How do Companies Pay Tax in Nigeria

Employers must:

  1. Deduct PAYE tax from employees’ salaries and remit it to the tax authorities by the 10th of the following month.
  2. File PAYE tax returns twice a year:
    • Form H1 (Employer Declaration Form) – Due January 31st, detailing employee income and taxes paid.
    • Form G (Employer Remittance Card) – Due January 31st, showing PAYE remittances made throughout the year.
    • Form A (Annual Declaration of Individual Income and Claims for Allowances & Reliefs) – Due March 31st.

Failure to comply results in penalties and interest on unpaid taxes.

Taxation of Expatriates in Nigeria

Expatriates working in Nigeria are subject to Personal Income Tax (PIT) under Section 6 of PITA.

     1. Who is Liable to Tax?

  • A foreign individual earning business profits in Nigeria is taxed once they establish a fixed base or taxable presence.
  • Under the Significant Economic Presence (SEP) rule, non-residents may claim tax relief under double tax treaties where applicable.
  • Taxable expatriates must file returns and pay tax on worldwide income earned in Nigeria.

    2. Tax-Exempt Benefits for Expatriates

The PITA Act excludes certain allowances from taxation if they are reimbursements without profit motives.
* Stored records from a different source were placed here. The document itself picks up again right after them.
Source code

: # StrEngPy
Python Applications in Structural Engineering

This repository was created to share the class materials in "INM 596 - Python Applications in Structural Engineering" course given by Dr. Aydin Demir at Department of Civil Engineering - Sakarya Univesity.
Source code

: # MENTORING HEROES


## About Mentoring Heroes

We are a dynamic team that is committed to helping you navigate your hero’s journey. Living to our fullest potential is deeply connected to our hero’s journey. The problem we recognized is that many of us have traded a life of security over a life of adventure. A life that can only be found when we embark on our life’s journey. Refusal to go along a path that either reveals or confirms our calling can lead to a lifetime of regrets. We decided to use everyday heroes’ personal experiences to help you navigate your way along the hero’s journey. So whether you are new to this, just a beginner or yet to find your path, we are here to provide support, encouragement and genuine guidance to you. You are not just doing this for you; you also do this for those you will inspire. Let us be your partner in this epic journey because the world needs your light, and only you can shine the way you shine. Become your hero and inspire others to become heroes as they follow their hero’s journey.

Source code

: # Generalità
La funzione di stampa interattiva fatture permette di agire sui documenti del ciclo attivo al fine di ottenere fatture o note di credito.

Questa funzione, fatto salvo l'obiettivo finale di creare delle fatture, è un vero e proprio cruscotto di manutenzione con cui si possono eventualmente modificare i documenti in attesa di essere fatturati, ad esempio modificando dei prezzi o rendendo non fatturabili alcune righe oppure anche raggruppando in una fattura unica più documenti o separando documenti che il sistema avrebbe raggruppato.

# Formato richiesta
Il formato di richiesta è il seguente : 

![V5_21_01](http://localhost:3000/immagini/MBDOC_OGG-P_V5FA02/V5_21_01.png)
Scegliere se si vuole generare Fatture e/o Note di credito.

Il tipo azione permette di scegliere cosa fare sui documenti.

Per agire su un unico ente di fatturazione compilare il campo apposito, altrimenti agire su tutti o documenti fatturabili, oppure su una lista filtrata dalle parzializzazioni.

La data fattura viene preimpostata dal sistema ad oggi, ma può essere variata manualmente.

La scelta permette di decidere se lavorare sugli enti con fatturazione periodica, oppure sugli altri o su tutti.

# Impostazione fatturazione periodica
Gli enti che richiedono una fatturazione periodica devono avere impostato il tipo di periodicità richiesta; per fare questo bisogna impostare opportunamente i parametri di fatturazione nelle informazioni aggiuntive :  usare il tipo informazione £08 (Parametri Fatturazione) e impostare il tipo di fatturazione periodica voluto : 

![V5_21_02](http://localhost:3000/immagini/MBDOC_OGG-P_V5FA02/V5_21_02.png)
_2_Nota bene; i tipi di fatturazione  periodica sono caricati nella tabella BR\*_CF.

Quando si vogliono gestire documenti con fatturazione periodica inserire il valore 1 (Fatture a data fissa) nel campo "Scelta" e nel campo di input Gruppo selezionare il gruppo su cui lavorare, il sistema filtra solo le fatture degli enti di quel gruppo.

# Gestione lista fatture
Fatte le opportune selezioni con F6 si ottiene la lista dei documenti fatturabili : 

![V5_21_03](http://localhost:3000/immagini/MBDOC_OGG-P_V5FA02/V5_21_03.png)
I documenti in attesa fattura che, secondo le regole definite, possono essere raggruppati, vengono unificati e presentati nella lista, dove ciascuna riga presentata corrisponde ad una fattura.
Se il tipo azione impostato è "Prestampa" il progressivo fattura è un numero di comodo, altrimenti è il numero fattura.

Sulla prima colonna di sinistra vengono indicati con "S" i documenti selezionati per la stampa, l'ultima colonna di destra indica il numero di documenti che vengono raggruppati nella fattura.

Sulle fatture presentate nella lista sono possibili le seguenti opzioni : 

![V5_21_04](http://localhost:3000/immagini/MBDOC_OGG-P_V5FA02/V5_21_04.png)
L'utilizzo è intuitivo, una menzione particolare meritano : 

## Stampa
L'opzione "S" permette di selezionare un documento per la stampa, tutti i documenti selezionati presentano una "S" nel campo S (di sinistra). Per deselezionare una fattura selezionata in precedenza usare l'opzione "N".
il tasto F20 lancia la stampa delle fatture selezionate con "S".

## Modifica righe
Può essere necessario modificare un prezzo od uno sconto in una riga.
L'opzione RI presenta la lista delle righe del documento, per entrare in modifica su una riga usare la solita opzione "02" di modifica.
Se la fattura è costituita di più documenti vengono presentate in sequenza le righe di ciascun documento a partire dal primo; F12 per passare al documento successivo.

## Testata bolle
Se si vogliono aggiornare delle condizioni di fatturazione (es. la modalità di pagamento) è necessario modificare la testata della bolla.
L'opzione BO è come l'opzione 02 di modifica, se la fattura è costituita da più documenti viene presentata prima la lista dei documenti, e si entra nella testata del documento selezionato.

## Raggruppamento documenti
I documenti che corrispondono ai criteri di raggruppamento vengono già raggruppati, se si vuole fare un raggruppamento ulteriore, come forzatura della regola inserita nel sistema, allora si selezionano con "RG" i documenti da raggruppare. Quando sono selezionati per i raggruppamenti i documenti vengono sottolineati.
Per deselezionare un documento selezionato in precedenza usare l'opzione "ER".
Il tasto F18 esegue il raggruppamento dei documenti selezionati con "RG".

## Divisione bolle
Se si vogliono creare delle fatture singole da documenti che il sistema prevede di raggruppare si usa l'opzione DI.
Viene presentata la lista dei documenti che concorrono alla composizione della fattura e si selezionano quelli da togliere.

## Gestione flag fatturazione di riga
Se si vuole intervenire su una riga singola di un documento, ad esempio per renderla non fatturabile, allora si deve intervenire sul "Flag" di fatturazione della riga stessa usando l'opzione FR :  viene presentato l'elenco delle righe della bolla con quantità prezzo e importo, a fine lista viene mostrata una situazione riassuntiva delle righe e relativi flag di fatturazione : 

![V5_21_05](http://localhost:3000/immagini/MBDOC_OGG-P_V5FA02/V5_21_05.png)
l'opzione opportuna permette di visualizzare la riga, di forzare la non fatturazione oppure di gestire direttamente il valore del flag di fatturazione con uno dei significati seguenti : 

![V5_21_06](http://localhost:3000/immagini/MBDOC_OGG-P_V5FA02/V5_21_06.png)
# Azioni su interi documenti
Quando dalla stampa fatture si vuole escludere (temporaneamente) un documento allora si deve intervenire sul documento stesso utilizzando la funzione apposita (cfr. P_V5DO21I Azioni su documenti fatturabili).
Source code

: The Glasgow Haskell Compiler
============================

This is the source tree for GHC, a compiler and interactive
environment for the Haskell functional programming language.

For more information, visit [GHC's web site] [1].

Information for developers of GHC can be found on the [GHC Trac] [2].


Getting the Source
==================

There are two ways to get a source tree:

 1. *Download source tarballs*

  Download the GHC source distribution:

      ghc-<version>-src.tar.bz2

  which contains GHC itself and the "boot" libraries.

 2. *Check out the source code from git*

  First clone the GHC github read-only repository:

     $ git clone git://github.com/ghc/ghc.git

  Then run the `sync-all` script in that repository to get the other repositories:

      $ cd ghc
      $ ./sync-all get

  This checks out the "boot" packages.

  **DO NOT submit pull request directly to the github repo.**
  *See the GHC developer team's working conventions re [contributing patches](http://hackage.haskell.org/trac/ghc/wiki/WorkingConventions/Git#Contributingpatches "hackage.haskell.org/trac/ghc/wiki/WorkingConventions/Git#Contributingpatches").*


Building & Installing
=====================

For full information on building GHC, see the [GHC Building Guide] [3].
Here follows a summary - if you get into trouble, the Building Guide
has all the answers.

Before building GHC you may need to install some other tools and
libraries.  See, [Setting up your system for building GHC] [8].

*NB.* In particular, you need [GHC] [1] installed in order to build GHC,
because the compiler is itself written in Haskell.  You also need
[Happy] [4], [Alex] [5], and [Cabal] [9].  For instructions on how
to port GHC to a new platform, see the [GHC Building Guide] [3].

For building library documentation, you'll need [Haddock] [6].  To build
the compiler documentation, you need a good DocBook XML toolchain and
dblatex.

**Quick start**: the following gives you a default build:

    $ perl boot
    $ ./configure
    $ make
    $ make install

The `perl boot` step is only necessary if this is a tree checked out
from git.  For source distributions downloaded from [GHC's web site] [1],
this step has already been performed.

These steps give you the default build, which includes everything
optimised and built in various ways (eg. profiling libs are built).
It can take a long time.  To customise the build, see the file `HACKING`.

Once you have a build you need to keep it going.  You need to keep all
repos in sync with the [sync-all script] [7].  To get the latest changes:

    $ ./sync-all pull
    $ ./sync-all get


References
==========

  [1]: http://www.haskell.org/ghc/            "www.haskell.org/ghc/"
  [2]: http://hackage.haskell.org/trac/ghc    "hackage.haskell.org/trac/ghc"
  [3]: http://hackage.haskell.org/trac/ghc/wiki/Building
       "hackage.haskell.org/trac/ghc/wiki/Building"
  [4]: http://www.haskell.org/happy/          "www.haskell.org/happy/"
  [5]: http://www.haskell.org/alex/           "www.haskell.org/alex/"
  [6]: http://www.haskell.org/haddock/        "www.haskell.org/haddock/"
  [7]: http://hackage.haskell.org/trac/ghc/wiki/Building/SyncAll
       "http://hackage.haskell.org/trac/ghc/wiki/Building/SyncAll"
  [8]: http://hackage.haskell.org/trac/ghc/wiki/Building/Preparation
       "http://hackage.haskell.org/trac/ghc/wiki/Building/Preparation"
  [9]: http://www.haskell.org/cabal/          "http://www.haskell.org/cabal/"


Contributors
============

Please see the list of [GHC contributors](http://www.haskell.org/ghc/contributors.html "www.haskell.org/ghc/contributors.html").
These include:

  • Medical or dental expenses incurred by employees.
  • Cost of international travel for employment purposes.
  • Child maintenance or education expenses (up to NGN 2,500 per child).
  • Compensation for loss of employment.
  • Employer-paid rent subsidies (up to NGN 150,000 per year).
  • Transport allowance (up to NGN 20,000 per year).
  • Meal, utility, and entertainment allowances (subject to specific limits).
  • Leave grants (up to 10% of annual basic salary).

Conclusion

Taxation of employment in Nigeria is governed by PITA 2004, which outlines PAYE tax obligations, tax-exempt incomes, and expatriate taxation rules. Employers play a critical role in deducting and remitting taxes, while employees and self-employed individuals must comply with annual tax return filings.

With the Finance Act 2020 introducing new exemptions for low-income earners and the Significant Economic Presence (SEP) rule impacting expatriates, businesses and individuals must stay compliant with evolving tax regulations.

Failure to comply with tax obligations can result in penalties, interest charges, and reputational damage. Therefore, proper tax planning and adherence to filing deadlines are essential for both employers and employees.